→ **GOAL OF THE EXERCISE**
Look through the data below for the line with "marginal is not" and the line with "catastrophic NLoS mode", then output those two and all lines in between, exactly as written.
== == ==
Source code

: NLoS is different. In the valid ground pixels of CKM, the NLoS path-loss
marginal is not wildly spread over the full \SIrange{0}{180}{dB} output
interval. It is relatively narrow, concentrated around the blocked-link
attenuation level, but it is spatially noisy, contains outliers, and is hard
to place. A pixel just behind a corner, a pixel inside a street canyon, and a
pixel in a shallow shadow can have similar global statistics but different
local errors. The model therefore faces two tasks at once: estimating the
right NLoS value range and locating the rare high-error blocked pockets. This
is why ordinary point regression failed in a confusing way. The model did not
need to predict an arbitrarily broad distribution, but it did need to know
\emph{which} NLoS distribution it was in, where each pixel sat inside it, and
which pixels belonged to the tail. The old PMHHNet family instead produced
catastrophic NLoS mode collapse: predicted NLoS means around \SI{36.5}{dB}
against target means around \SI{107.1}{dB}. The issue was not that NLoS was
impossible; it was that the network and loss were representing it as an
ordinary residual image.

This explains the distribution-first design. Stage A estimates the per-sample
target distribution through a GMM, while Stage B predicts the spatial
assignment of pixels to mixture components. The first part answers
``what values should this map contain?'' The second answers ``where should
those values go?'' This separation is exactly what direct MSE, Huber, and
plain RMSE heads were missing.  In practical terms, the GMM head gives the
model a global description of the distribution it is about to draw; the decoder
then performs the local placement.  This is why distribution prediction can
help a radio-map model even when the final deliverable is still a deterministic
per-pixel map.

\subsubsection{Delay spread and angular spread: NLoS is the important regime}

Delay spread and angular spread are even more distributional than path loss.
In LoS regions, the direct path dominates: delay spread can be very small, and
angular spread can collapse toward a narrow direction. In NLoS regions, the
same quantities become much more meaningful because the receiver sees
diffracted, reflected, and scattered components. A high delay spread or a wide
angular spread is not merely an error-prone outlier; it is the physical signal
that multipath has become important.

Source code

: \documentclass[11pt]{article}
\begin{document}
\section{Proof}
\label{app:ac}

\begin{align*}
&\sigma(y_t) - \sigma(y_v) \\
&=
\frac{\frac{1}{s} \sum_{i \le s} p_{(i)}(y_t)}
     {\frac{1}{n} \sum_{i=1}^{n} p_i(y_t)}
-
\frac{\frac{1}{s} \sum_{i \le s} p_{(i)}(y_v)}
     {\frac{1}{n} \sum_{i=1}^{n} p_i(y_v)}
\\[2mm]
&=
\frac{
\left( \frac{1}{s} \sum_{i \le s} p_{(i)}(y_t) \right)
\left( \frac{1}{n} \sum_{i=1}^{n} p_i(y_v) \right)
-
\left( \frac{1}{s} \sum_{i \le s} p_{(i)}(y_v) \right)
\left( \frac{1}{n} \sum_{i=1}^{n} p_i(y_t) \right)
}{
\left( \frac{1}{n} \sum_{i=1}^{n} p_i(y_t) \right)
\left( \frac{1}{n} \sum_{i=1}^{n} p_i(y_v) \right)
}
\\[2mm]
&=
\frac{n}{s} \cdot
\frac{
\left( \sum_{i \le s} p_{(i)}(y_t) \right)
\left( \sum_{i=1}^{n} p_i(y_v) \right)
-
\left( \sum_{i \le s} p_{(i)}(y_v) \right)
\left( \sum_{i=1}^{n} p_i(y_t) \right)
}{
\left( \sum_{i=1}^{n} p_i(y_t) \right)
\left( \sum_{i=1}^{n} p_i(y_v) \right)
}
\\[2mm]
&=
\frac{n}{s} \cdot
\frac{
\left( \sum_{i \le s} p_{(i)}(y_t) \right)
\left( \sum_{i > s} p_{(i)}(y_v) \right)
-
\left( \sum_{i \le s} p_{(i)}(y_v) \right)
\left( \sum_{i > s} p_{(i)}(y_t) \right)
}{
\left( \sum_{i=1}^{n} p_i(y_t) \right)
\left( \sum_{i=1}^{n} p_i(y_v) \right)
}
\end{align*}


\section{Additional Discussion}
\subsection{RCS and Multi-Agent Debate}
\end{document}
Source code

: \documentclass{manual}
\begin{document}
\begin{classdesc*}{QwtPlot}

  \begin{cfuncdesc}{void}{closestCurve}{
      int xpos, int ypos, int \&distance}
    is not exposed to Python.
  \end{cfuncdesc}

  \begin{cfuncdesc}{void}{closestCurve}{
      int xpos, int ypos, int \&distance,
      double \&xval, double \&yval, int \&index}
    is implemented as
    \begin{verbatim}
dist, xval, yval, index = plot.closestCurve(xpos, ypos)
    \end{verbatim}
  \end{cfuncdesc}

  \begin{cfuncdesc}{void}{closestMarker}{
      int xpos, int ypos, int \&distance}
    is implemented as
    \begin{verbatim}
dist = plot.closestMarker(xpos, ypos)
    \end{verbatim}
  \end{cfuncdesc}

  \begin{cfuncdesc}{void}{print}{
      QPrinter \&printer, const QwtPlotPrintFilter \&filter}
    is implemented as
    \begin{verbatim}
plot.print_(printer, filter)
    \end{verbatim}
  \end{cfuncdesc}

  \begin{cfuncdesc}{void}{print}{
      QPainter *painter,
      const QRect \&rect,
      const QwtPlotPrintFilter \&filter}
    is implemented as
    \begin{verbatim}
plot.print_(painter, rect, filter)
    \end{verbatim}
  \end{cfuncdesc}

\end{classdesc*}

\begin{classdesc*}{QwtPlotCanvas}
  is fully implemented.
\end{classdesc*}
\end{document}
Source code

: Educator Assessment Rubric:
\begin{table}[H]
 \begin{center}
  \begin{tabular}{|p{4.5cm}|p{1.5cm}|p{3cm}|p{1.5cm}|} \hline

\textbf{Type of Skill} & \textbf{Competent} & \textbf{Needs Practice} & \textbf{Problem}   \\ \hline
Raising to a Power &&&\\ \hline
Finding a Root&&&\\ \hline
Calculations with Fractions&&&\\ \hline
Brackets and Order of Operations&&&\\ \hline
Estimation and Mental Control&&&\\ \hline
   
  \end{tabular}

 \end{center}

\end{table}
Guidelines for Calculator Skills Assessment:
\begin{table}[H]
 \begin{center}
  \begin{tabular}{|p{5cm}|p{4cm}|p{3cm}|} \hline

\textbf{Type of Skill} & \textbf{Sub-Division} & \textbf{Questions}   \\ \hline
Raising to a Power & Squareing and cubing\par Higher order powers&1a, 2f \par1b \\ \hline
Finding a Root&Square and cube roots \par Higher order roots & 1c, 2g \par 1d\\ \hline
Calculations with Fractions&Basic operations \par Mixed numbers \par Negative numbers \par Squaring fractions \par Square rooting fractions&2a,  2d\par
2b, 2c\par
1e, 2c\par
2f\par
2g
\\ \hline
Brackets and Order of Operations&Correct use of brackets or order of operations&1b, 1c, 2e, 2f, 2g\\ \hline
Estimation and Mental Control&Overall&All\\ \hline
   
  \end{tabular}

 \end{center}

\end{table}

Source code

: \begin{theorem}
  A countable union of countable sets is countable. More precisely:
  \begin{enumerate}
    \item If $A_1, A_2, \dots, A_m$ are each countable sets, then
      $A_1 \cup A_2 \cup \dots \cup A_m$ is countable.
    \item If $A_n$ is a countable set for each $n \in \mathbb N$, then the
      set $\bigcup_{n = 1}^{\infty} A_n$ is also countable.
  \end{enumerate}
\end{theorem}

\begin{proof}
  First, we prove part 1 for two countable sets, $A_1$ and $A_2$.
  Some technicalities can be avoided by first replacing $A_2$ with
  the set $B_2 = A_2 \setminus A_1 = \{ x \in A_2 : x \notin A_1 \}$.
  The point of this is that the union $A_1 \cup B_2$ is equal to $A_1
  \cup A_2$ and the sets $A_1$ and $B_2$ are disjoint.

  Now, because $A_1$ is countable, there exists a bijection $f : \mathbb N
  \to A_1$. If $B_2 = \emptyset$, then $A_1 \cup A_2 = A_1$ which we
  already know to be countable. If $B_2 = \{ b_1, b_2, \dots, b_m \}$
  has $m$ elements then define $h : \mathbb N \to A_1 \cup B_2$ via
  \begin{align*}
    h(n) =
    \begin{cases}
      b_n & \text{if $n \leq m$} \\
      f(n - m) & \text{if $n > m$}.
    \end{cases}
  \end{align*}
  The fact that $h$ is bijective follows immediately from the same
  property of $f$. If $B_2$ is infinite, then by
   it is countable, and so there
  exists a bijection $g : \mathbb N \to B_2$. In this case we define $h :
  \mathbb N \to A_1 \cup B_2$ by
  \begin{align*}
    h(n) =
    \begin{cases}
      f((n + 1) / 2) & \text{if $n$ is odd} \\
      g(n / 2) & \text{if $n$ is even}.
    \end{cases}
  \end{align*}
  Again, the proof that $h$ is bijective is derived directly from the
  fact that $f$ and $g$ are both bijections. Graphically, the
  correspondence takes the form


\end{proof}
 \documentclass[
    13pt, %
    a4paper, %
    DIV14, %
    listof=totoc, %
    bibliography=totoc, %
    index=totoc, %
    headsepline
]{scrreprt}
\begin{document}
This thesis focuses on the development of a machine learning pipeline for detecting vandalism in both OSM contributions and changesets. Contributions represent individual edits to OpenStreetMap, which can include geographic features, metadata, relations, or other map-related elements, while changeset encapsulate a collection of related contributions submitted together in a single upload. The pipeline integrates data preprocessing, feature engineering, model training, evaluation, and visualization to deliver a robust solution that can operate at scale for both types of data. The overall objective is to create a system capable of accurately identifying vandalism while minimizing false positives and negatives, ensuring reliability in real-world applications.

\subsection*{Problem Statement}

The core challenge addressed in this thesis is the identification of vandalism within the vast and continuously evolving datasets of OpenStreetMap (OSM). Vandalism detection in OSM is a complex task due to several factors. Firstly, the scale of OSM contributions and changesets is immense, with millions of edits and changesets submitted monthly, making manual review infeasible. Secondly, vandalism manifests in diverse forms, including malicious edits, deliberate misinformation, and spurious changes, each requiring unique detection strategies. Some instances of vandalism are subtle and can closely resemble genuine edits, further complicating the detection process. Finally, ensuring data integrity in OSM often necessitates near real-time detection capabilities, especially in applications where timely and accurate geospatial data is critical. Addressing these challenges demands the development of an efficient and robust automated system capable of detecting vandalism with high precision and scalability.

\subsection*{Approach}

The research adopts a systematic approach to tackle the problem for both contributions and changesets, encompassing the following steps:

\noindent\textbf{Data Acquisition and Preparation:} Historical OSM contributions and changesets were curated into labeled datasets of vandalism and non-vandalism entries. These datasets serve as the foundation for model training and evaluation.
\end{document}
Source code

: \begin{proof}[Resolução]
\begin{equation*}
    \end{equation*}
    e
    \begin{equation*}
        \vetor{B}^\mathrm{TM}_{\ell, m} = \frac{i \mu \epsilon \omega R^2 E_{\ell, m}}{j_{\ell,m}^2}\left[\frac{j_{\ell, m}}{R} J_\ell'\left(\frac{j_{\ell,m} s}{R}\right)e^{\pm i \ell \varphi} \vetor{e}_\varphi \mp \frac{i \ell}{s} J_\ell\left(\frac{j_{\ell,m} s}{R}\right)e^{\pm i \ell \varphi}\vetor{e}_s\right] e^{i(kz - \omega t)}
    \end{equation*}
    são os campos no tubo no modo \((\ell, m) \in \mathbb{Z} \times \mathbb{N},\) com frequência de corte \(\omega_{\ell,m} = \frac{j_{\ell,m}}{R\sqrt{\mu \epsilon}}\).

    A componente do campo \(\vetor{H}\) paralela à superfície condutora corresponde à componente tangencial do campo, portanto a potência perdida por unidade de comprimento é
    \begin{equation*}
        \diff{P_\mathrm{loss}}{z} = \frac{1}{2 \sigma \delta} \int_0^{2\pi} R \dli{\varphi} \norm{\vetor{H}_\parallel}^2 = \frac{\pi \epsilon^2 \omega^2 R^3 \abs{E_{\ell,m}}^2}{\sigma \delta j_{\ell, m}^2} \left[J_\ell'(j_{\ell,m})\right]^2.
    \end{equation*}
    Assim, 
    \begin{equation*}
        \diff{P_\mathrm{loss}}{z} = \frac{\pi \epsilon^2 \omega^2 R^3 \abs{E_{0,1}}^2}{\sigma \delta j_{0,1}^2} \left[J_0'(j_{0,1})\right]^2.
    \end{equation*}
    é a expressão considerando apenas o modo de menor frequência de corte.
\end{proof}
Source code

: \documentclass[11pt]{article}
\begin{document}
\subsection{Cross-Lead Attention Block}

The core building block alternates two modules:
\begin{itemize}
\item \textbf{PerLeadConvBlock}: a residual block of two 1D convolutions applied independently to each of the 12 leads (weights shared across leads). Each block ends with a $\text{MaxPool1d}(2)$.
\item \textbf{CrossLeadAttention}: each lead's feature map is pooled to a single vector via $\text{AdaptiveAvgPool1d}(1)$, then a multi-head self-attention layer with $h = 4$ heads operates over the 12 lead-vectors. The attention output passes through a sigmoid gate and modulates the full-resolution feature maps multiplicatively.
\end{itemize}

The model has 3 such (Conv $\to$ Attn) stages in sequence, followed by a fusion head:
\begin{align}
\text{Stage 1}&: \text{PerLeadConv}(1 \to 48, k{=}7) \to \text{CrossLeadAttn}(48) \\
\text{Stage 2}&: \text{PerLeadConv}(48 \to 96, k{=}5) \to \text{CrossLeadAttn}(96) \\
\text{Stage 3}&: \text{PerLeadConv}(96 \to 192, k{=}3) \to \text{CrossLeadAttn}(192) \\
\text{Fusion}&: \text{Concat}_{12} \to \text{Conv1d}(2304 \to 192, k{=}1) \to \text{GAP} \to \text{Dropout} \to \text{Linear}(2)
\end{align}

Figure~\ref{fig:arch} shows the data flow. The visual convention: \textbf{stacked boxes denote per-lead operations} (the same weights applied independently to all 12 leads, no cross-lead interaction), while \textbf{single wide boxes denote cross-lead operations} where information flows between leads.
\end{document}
== == ==
→ **WRITTEN SOLUTION**
marginal is not wildly spread over the full \SIrange{0}{180}{dB} output
interval. It is relatively narrow, concentrated around the blocked-link
attenuation level, but it is spatially noisy, contains outliers, and is hard
to place. A pixel just behind a corner, a pixel inside a street canyon, and a
pixel in a shallow shadow can have similar global statistics but different
local errors. The model therefore faces two tasks at once: estimating the
right NLoS value range and locating the rare high-error blocked pockets. This
is why ordinary point regression failed in a confusing way. The model did not
need to predict an arbitrarily broad distribution, but it did need to know
\emph{which} NLoS distribution it was in, where each pixel sat inside it, and
which pixels belonged to the tail. The old PMHHNet family instead produced
catastrophic NLoS mode collapse: predicted NLoS means around \SI{36.5}{dB}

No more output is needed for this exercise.